Nothing in the entries may change when you repeat them, and no images may appear.

*Records excerpted from a collection*.
%%

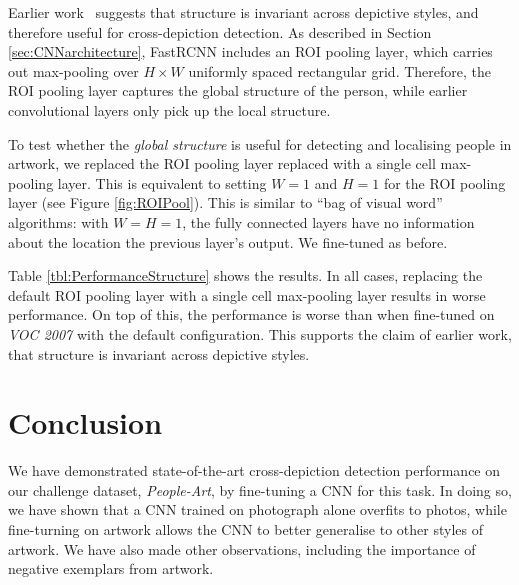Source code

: \documentclass[runningheads]{llncs}
\begin{document}
Earlier work~\cite{wu2014learning,xiao2008structure,xiao2011learning} suggests that structure is invariant across depictive styles, and therefore useful for cross-depiction detection.
As described in Section \ref{sec:CNNarchitecture}, \ac{FastRCNN} includes an \ac{ROI} pooling layer, which carries out max-pooling over
\begin{math}
H \times W
\end{math}
uniformly spaced rectangular grid.
Therefore, the \ac{ROI} pooling layer captures the global structure of the person, while earlier convolutional layers only pick up the local structure.

To test whether the \emph{global structure} is useful for detecting and localising people in \ac{artwork}, we replaced the \ac{ROI} pooling layer replaced with a single cell max-pooling layer.
This is equivalent to setting
\begin{math}
  W=1
\end{math}
and
\begin{math}
  H=1
\end{math}
for the \ac{ROI} pooling layer (see Figure \ref{fig:ROIPool}).
This is similar to ``bag of visual word'' algorithms: with
\begin{math}
W=H=1
\end{math}, the fully connected layers have no information about the location the previous layer's output.
We fine-tuned as before.

Table \ref{tbl:PerformanceStructure} shows the results.
In all cases, replacing the default \ac{ROI} pooling layer with a single cell max-pooling layer results in worse performance.
On top of this, the performance is worse than when fine-tuned on \textit{VOC 2007} with the default configuration.
This supports the claim of earlier work, that structure is invariant across depictive styles.
 


\section{Conclusion}
We have demonstrated state-of-the-art cross-depiction detection performance on our challenge dataset, \textit{People-Art}, by fine-tuning a \ac{CNN} for this task.
In doing so, we have shown that a \ac{CNN} trained on photograph alone overfits to \acp{photo}, while fine-turning on \ac{artwork} allows the \ac{CNN} to better generalise to other styles of \ac{artwork}.
We have also made other observations, including the importance of negative exemplars from \ac{artwork}.
\end{document}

%%

*Result for this exercise*.
Source code

: \documentclass[runningheads]{llncs}
\begin{document}
Earlier work~\cite{wu2014learning,xiao2008structure,xiao2011learning} suggests that structure is invariant across depictive styles, and therefore useful for cross-depiction detection.
As described in Section \ref{sec:CNNarchitecture}, \ac{FastRCNN} includes an \ac{ROI} pooling layer, which carries out max-pooling over
\begin{math}
H \times W
\end{math}
uniformly spaced rectangular grid.
Therefore, the \ac{ROI} pooling layer captures the global structure of the person, while earlier convolutional layers only pick up the local structure.

To test whether the \emph{global structure} is useful for detecting and localising people in \ac{artwork}, we replaced the \ac{ROI} pooling layer replaced with a single cell max-pooling layer.
This is equivalent to setting
\begin{math}
  W=1
\end{math}
and
\begin{math}
  H=1
\end{math}
for the \ac{ROI} pooling layer (see Figure \ref{fig:ROIPool}).
This is similar to ``bag of visual word'' algorithms: with
\begin{math}
W=H=1
\end{math}, the fully connected layers have no information about the location the previous layer's output.
We fine-tuned as before.

Table \ref{tbl:PerformanceStructure} shows the results.
In all cases, replacing the default \ac{ROI} pooling layer with a single cell max-pooling layer results in worse performance.
On top of this, the performance is worse than when fine-tuned on \textit{VOC 2007} with the default configuration.
This supports the claim of earlier work, that structure is invariant across depictive styles.
 


\section{Conclusion}
We have demonstrated state-of-the-art cross-depiction detection performance on our challenge dataset, \textit{People-Art}, by fine-tuning a \ac{CNN} for this task.
In doing so, we have shown that a \ac{CNN} trained on photograph alone overfits to \acp{photo}, while fine-turning on \ac{artwork} allows the \ac{CNN} to better generalise to other styles of \ac{artwork}.
We have also made other observations, including the importance of negative exemplars from \ac{artwork}.
\end{document}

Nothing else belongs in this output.